## PROBLEM TO SOLVE
Exactly as they stand, the data below are to be printed again.

## SOURCE INFORMATION
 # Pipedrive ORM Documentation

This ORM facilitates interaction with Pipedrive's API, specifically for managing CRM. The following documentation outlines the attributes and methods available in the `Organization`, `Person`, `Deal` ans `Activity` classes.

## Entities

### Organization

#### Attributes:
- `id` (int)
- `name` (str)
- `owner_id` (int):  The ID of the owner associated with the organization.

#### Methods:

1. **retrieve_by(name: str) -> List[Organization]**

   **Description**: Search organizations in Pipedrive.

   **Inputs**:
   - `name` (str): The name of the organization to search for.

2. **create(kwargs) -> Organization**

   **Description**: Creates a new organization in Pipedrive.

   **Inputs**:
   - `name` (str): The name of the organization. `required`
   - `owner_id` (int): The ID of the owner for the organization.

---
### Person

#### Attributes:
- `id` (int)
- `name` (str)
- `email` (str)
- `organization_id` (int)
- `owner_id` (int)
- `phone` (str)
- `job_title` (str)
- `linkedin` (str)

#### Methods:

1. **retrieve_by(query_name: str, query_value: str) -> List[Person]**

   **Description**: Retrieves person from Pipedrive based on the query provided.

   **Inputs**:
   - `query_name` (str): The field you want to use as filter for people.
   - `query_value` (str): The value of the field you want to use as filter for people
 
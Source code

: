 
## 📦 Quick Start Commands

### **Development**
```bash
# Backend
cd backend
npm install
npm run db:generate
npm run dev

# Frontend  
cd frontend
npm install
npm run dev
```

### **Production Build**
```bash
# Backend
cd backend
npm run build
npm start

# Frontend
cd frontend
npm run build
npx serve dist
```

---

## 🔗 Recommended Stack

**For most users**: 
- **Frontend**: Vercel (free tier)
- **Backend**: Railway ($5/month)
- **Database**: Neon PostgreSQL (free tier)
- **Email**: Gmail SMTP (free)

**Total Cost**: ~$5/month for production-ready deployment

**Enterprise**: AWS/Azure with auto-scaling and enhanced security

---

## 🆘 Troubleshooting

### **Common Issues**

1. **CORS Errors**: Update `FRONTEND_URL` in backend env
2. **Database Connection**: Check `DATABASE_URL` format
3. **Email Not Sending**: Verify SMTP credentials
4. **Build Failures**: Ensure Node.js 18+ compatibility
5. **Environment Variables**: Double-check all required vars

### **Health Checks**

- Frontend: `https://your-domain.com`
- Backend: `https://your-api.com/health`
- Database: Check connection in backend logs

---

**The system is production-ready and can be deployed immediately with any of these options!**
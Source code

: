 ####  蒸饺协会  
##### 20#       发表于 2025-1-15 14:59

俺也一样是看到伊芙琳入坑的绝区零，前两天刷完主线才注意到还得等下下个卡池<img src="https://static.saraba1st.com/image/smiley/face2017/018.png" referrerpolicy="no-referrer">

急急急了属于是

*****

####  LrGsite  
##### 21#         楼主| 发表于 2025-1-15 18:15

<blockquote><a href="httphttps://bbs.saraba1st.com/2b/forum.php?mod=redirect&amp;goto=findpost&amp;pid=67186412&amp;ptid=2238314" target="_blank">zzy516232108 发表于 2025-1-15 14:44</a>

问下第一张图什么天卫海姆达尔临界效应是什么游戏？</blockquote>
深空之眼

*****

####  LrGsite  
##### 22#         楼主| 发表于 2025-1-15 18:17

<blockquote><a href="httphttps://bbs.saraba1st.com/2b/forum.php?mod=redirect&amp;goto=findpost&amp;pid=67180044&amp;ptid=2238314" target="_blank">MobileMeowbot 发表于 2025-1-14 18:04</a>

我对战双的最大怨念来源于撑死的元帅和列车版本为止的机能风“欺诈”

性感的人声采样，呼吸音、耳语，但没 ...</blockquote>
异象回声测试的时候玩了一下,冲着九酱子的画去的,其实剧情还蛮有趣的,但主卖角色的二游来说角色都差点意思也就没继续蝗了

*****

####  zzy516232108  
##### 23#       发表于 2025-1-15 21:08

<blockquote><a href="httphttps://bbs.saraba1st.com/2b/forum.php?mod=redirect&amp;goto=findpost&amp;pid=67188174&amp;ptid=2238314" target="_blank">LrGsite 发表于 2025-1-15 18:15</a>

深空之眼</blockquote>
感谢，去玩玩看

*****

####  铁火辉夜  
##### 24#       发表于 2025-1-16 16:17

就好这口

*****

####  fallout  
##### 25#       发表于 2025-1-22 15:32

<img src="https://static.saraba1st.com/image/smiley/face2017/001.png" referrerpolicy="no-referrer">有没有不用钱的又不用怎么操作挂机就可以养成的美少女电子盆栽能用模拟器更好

## TASK OUTPUT
 # Pipedrive ORM Documentation

This ORM facilitates interaction with Pipedrive's API, specifically for managing CRM. The following documentation outlines the attributes and methods available in the `Organization`, `Person`, `Deal` ans `Activity` classes.

## Entities

### Organization

#### Attributes:
- `id` (int)
- `name` (str)
- `owner_id` (int):  The ID of the owner associated with the organization.

#### Methods:

1. **retrieve_by(name: str) -> List[Organization]**

   **Description**: Search organizations in Pipedrive.

   **Inputs**:
   - `name` (str): The name of the organization to search for.

2. **create(kwargs) -> Organization**

   **Description**: Creates a new organization in Pipedrive.

   **Inputs**:
   - `name` (str): The name of the organization. `required`
   - `owner_id` (int): The ID of the owner for the organization.

---
### Person

#### Attributes:
- `id` (int)
- `name` (str)
- `email` (str)
- `organization_id` (int)
- `owner_id` (int)
- `phone` (str)
- `job_title` (str)
- `linkedin` (str)

#### Methods:

1. **retrieve_by(query_name: str, query_value: str) -> List[Person]**

   **Description**: Retrieves person from Pipedrive based on the query provided.

   **Inputs**:
   - `query_name` (str): The field you want to use as filter for people.
   - `query_value` (str): The value of the field you want to use as filter for people
 
Source code

: 
## 📦 Quick Start Commands

### **Development**
```bash
# Backend
cd backend
npm install
npm run db:generate
npm run dev

# Frontend  
cd frontend
npm install
npm run dev
```

### **Production Build**
```bash
# Backend
cd backend
npm run build
npm start

# Frontend
cd frontend
npm run build
npx serve dist
```

---

## 🔗 Recommended Stack

**For most users**: 
- **Frontend**: Vercel (free tier)
- **Backend**: Railway ($5/month)
- **Database**: Neon PostgreSQL (free tier)
- **Email**: Gmail SMTP (free)

**Total Cost**: ~$5/month for production-ready deployment

**Enterprise**: AWS/Azure with auto-scaling and enhanced security

---

## 🆘 Troubleshooting

### **Common Issues**

1. **CORS Errors**: Update `FRONTEND_URL` in backend env
2. **Database Connection**: Check `DATABASE_URL` format
3. **Email Not Sending**: Verify SMTP credentials
4. **Build Failures**: Ensure Node.js 18+ compatibility
5. **Environment Variables**: Double-check all required vars

### **Health Checks**

- Frontend: `https://your-domain.com`
- Backend: `https://your-api.com/health`
- Database: Check connection in backend logs

---

**The system is production-ready and can be deployed immediately with any of these options!**
Source code

: ####  蒸饺协会  
##### 20#       发表于 2025-1-15 14:59

俺也一样是看到伊芙琳入坑的绝区零，前两天刷完主线才注意到还得等下下个卡池<img src="https://static.saraba1st.com/image/smiley/face2017/018.png" referrerpolicy="no-referrer">

急急急了属于是

*****

####  LrGsite  
##### 21#         楼主| 发表于 2025-1-15 18:15

<blockquote><a href="httphttps://bbs.saraba1st.com/2b/forum.php?mod=redirect&amp;goto=findpost&amp;pid=67186412&amp;ptid=2238314" target="_blank">zzy516232108 发表于 2025-1-15 14:44</a>

问下第一张图什么天卫海姆达尔临界效应是什么游戏？</blockquote>
深空之眼

*****

####  LrGsite  
##### 22#         楼主| 发表于 2025-1-15 18:17

<blockquote><a href="httphttps://bbs.saraba1st.com/2b/forum.php?mod=redirect&amp;goto=findpost&amp;pid=67180044&amp;ptid=2238314" target="_blank">MobileMeowbot 发表于 2025-1-14 18:04</a>

我对战双的最大怨念来源于撑死的元帅和列车版本为止的机能风“欺诈”

性感的人声采样，呼吸音、耳语，但没 ...</blockquote>
异象回声测试的时候玩了一下,冲着九酱子的画去的,其实剧情还蛮有趣的,但主卖角色的二游来说角色都差点意思也就没继续蝗了

*****

####  zzy516232108  
##### 23#       发表于 2025-1-15 21:08

<blockquote><a href="httphttps://bbs.saraba1st.com/2b/forum.php?mod=redirect&amp;goto=findpost&amp;pid=67188174&amp;ptid=2238314" target="_blank">LrGsite 发表于 2025-1-15 18:15</a>

深空之眼</blockquote>
感谢，去玩玩看

*****

####  铁火辉夜  
##### 24#       发表于 2025-1-16 16:17

就好这口

*****

####  fallout  
##### 25#       发表于 2025-1-22 15:32

<img src="https://static.saraba1st.com/image/smiley/face2017/001.png" referrerpolicy="no-referrer">有没有不用钱的又不用怎么操作挂机就可以养成的美少女电子盆栽能用模拟器更好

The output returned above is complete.